> **TASK TO COMPLETE**: Working from the records below, repeat exactly the lines starting at the line that contains "same framework, and" and ending at the line that contains "- vselfBinsManager.cc (Categorizes", inclusive.

____________________

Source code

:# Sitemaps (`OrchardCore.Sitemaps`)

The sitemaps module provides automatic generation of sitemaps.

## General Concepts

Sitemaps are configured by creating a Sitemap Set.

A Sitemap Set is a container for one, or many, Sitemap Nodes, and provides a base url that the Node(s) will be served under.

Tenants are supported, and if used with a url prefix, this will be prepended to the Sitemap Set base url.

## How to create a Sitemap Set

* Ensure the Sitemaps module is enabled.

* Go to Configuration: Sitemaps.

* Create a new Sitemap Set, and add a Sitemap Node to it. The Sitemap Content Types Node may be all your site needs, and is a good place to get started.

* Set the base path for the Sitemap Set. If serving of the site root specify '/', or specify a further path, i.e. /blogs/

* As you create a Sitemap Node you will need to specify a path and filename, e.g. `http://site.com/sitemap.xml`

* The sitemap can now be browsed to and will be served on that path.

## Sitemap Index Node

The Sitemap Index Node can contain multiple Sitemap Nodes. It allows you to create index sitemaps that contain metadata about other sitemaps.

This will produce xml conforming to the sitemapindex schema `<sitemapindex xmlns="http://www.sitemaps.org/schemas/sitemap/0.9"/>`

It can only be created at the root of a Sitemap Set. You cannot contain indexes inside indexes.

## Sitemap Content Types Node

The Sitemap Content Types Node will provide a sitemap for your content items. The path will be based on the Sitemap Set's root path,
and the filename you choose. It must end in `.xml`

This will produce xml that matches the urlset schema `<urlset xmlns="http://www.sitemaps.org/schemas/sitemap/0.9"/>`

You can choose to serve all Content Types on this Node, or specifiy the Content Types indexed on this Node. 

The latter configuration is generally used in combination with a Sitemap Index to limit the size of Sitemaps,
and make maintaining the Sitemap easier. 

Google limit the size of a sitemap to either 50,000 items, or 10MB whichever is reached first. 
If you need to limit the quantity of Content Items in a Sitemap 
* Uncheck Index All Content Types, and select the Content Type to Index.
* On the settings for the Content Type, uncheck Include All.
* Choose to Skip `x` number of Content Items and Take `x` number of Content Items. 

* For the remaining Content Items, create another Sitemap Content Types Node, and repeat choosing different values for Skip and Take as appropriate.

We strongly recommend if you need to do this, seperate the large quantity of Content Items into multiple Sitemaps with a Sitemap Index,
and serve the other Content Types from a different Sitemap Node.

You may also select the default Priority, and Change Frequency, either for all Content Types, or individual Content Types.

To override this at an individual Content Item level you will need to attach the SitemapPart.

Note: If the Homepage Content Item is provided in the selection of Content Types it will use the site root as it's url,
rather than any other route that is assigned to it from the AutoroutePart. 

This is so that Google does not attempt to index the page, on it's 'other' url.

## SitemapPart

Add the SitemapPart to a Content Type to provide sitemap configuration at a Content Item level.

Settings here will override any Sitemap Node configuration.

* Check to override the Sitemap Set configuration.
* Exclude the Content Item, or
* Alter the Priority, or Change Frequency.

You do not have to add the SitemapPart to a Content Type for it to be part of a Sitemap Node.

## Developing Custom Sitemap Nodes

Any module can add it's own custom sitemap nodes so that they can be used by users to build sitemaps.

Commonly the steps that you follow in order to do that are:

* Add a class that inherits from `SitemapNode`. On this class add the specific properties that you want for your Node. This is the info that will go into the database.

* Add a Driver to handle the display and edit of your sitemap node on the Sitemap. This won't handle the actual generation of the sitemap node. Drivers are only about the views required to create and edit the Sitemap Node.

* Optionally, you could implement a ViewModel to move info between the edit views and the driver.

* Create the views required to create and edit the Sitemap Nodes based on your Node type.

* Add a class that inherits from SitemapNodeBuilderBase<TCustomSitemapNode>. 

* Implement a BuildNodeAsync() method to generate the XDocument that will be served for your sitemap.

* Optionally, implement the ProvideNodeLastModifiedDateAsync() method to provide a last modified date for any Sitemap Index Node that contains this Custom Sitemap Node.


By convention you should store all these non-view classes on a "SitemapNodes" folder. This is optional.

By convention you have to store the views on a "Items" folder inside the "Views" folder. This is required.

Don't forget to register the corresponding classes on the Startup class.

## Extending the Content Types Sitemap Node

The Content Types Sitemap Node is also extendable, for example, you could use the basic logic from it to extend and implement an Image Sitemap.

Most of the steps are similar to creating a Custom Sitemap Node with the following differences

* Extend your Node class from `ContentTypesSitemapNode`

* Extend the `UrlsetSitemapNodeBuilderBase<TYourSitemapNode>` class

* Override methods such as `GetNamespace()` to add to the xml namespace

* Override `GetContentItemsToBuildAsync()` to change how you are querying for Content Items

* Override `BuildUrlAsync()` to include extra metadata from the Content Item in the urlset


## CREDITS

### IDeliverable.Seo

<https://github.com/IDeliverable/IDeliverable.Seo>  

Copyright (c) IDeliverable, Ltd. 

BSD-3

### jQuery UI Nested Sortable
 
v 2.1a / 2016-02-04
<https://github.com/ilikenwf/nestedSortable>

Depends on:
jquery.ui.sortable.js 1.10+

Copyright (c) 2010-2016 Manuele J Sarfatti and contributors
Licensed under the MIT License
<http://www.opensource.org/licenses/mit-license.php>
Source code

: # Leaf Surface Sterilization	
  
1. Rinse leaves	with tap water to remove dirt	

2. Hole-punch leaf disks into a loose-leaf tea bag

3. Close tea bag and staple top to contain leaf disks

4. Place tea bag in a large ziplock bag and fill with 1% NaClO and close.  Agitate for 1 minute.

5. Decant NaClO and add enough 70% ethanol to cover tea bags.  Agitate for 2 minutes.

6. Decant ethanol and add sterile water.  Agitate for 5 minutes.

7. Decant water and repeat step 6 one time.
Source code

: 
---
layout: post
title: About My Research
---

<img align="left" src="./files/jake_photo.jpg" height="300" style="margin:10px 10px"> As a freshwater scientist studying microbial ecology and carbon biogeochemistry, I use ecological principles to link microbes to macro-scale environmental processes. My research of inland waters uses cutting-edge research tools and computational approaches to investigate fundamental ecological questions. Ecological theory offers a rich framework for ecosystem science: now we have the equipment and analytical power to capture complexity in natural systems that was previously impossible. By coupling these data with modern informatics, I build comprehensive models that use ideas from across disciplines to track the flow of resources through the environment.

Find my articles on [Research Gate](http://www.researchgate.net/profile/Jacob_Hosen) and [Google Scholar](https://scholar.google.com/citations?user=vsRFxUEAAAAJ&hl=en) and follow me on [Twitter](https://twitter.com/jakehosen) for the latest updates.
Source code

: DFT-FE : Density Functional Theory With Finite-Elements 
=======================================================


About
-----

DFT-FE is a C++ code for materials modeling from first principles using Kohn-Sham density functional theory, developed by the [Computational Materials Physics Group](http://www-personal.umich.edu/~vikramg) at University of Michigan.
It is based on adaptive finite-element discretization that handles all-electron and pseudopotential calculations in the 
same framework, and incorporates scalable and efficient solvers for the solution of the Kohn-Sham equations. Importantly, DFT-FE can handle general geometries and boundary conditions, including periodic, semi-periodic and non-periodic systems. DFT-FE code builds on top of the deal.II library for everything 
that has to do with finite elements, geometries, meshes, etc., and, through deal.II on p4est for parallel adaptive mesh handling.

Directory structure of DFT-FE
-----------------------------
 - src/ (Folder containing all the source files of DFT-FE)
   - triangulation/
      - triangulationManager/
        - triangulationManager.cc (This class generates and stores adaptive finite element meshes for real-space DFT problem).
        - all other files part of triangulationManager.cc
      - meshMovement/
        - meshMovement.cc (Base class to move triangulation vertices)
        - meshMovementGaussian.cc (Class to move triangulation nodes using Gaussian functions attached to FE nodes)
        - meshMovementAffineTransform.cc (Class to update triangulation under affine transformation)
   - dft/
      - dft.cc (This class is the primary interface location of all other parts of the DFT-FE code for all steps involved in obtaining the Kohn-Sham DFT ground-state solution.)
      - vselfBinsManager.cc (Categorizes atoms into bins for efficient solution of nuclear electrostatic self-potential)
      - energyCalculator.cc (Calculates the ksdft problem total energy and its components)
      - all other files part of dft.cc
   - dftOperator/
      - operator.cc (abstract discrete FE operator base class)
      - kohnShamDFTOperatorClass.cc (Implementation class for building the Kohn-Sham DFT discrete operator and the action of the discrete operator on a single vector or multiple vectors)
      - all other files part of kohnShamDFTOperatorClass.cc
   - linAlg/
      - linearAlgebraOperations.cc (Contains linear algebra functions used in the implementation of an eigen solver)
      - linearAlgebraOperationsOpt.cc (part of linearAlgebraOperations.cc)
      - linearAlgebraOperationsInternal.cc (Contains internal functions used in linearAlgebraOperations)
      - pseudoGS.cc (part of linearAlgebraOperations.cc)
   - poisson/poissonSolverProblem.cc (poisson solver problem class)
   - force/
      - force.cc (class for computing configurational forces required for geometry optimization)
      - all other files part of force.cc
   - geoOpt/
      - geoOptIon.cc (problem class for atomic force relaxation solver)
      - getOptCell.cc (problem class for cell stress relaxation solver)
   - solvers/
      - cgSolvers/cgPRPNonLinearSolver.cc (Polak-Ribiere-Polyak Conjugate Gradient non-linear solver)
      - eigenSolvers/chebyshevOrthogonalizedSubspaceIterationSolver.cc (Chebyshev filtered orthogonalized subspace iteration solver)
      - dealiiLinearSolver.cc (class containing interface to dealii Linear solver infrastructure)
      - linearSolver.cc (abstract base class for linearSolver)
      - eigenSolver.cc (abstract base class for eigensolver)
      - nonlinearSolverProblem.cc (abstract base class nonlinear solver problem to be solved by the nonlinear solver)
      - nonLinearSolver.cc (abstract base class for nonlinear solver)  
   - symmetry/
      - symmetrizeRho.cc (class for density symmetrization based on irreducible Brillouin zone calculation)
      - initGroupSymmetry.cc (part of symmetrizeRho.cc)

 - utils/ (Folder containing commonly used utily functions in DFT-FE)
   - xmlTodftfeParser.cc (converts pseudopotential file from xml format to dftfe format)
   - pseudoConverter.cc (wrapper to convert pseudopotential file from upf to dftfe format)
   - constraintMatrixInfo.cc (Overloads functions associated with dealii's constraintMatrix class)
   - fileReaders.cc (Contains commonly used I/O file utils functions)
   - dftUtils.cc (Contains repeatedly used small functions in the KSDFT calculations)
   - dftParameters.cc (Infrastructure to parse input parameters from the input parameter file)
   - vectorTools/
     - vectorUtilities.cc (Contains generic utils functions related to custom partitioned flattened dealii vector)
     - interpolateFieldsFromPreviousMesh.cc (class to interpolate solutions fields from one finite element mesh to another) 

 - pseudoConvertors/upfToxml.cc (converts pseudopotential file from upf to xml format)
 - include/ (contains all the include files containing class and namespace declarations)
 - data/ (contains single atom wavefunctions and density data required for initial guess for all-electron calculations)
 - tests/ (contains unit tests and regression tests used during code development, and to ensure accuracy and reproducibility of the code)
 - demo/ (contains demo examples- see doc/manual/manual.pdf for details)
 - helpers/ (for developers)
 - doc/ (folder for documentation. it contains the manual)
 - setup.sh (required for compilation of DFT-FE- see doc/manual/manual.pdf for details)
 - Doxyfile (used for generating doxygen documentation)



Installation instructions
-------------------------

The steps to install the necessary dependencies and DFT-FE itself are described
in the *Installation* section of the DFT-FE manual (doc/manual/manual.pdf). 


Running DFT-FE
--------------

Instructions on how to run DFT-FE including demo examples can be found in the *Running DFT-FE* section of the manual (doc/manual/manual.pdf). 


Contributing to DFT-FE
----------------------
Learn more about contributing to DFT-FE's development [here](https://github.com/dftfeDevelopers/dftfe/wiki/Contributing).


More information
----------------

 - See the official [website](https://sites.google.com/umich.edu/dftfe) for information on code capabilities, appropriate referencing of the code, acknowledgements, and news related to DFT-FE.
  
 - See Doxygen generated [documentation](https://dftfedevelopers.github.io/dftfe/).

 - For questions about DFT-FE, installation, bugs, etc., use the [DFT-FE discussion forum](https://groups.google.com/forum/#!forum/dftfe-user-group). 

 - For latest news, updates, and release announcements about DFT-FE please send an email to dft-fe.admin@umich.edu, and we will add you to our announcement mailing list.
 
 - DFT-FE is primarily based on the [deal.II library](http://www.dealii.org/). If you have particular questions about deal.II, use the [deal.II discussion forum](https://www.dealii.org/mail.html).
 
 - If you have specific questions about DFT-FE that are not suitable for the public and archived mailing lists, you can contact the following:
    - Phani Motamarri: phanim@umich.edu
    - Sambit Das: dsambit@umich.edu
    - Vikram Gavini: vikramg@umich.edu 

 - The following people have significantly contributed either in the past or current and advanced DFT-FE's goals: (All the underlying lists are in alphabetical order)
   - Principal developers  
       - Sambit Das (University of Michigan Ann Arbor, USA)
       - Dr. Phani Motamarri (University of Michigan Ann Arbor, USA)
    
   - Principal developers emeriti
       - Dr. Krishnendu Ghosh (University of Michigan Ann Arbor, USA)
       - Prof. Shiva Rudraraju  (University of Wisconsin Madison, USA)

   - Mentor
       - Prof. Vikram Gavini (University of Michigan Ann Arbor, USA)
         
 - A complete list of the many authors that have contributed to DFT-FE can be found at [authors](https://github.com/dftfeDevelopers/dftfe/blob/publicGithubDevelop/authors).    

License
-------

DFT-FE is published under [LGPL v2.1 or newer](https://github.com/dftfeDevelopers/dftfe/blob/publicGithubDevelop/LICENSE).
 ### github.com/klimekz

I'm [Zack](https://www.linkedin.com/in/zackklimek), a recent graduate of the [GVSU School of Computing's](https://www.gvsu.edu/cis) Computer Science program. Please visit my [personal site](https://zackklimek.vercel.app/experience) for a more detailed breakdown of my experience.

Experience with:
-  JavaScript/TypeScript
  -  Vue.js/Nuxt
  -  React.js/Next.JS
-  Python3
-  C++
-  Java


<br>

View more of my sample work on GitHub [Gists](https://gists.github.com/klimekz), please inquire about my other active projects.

____________________

> **ANSWER TO THE EXERCISE**:
same framework, and incorporates scalable and efficient solvers for the solution of the Kohn-Sham equations. Importantly, DFT-FE can handle general geometries and boundary conditions, including periodic, semi-periodic and non-periodic systems. DFT-FE code builds on top of the deal.II library for everything 
that has to do with finite elements, geometries, meshes, etc., and, through deal.II on p4est for parallel adaptive mesh handling.

Directory structure of DFT-FE
-----------------------------
 - src/ (Folder containing all the source files of DFT-FE)
   - triangulation/
      - triangulationManager/
        - triangulationManager.cc (This class generates and stores adaptive finite element meshes for real-space DFT problem).
        - all other files part of triangulationManager.cc
      - meshMovement/
        - meshMovement.cc (Base class to move triangulation vertices)
        - meshMovementGaussian.cc (Class to move triangulation nodes using Gaussian functions attached to FE nodes)
        - meshMovementAffineTransform.cc (Class to update triangulation under affine transformation)
   - dft/
      - dft.cc (This class is the primary interface location of all other parts of the DFT-FE code for all steps involved in obtaining the Kohn-Sham DFT ground-state solution.)
      - vselfBinsManager.cc (Categorizes atoms into bins for efficient solution of nuclear electrostatic self-potential)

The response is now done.